Le premier album solo de Matt Sharp

La carrière de Matt Sharp, bien que n’étant pas encore terminée, a pour le moment été loin de l’uniformité. Weezer, d’abord, groupe dans lequel il a été le bassiste ; The Rentals, ensuite, dont il fait encore partie et est clairement le leader ; et en solo, enfin. Et ce depuis 2004, et la sortie […]

La carrière de Matt Sharp, bien que n’étant pas encore terminée, a pour le moment été loin de l’uniformité. Weezer, d’abord, groupe dans lequel il a été le bassiste ; The Rentals, ensuite, dont il fait encore partie et est clairement le leader ; et en solo, enfin. Et ce depuis 2004, et la sortie de son album au titre fort original : Matt Sharp.

Autant que les albums de son second groupe étaient quelque peu surprenants par rapport à Weezer, celui-ci surprend par rapport à tous ceux qui l’ont précédé.

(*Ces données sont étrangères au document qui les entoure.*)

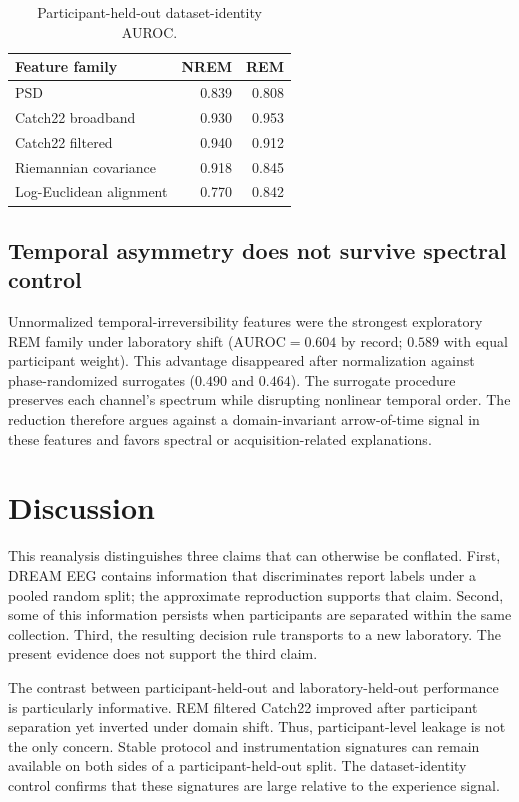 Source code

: \documentclass[10pt,twocolumn]{article}
\newcommand{\AUC}{\mathrm{AUROC}}
\begin{document}
\begin{table}[t]
\centering
\caption{Participant-held-out dataset-identity AUROC.}
\label{tab:identity}
\begin{tabular}{lrr}
\toprule
Feature family & NREM & REM \\
\midrule
PSD & 0.839 & 0.808 \\
Catch22 broadband & 0.930 & 0.953 \\
Catch22 filtered & 0.940 & 0.912 \\
Riemannian covariance & 0.918 & 0.845 \\
Log-Euclidean alignment & 0.770 & 0.842 \\
\bottomrule
\end{tabular}
\end{table}

\subsection{Temporal asymmetry does not survive spectral control}

Unnormalized temporal-irreversibility features were the strongest exploratory
REM family under laboratory shift ($\AUC=0.604$ by record; $0.589$ with equal
participant weight). This advantage disappeared after normalization against
phase-randomized surrogates ($0.490$ and $0.464$). The surrogate procedure
preserves each channel's spectrum while disrupting nonlinear temporal order.
The reduction therefore argues against a domain-invariant arrow-of-time signal
in these features and favors spectral or acquisition-related explanations.

\section{Discussion}

This reanalysis distinguishes three claims that can otherwise be conflated.
First, DREAM EEG contains information that discriminates report labels under a
pooled random split; the approximate reproduction supports that claim. Second,
some of this information persists when participants are separated within the
same collection. Third, the resulting decision rule transports to a new
laboratory. The present evidence does not support the third claim.

The contrast between participant-held-out and laboratory-held-out performance
is particularly informative. REM filtered Catch22 improved after participant
separation yet inverted under domain shift. Thus, participant-level leakage is
not the only concern. Stable protocol and instrumentation signatures can remain
available on both sides of a participant-held-out split. The dataset-identity
control confirms that these signatures are large relative to the experience
signal.
\end{document}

Le musicien semble en effet exceller dans l’art de ne jamais faire deux fois la même chose, et après tout, tant mieux.

Ici donc, onze chansons. Onze chansons qu’on pourrait presque toutes qualifier de ballades, toujours reposantes. C’est parce que, étonnamment donc, la voix de Matt Sharp est grave sur ce disque, loin des chœurs aigüs de Weezer ou de la façon dont il chantait sur les deux albums de The Rentals. Et une fois de plus, le résultat n’est pas déplaisant. Toujours posée, c’est quasiment sa voix qui décide à elle seule de la tonalité de l’album. De jolies ballades, donc, qui se suivent, se ressemblent relativement sans pourtant être totalement plates et exactement semblables les unes aux autres.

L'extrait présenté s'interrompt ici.